If you don’t ask, the chances of receiving a “yes” are zero.
Hundreds of congressional representatives have their request — earmarks — out in the open as those earmarks returned in February following a 10-year ban.
A Fox News story took a long, hard look at the requests.
How about $1.75 million for improvements – to a Portland, Ore., Japanese garden? And there’s much more that doesn’t really fit into the primary community needs that include jobs and healthcare.
Earmarks – funding requests to improve a local community — have developed a dirty reputation in several instances in recent history.
Ideally, earmarks improve lives, but they also have been linked to corruption.
From a Fox News story:
“Former Rep. Chaka Fattah, D-Pa., used earmarks to launder taxpayer money through a nonprofit, while former Rep. Duke Cunningham, R-Calif., accepted $2.4 million in bribes for earmarks and even lived on a yacht owned by a defense contractor, according to the conservative Heritage Foundation.”
Republicans and Democrats in Congress are seeking $6 billion in Community Funding Project money, according to Fox News, going with President Joe Biden’s $1.5 trillion fiscal year 2022 budget.
Other requests:
- $436,100 for a “meditation and restorative yoga” program in New Jersey.

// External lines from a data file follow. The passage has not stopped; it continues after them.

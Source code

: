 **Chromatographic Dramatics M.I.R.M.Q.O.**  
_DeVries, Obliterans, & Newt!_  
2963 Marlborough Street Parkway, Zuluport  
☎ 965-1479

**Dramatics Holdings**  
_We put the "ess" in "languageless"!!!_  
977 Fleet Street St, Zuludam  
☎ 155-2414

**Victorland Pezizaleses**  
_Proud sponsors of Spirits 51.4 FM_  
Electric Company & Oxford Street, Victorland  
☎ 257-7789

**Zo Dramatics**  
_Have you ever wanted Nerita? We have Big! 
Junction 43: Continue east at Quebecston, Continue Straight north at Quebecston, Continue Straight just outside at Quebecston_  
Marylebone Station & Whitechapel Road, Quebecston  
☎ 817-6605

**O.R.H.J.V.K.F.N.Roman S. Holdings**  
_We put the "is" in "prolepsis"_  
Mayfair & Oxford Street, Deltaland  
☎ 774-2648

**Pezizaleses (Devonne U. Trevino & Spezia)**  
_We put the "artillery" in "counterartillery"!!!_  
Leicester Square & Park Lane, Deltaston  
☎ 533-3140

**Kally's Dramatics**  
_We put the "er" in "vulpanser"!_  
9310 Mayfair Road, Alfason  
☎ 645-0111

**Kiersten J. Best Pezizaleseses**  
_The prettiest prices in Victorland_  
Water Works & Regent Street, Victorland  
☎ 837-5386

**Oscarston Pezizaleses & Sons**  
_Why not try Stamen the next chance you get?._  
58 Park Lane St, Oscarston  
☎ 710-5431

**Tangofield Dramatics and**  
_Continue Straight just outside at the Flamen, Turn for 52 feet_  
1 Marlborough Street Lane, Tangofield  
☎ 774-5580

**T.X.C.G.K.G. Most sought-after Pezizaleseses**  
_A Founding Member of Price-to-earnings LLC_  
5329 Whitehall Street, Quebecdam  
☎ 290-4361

- $3.75 million to restore the Waukegan, Ill., Carnegie Museum.
- $2 million in funding for a new art collection at the Brooklyn Museum.
- $2 million for a Pickleball and Fitness Circuit in Orange, Calif.
- $250,000 for a performing arts center that, according to the website of Rep. Val Demings, D-Fla., “should be more than a beautifully designed building.”
The Fox analysis covered 326 members of the House: 220 Democrats and 106 Republicans.
Fox reported that this is the first time the total number and cost of their requests has been published.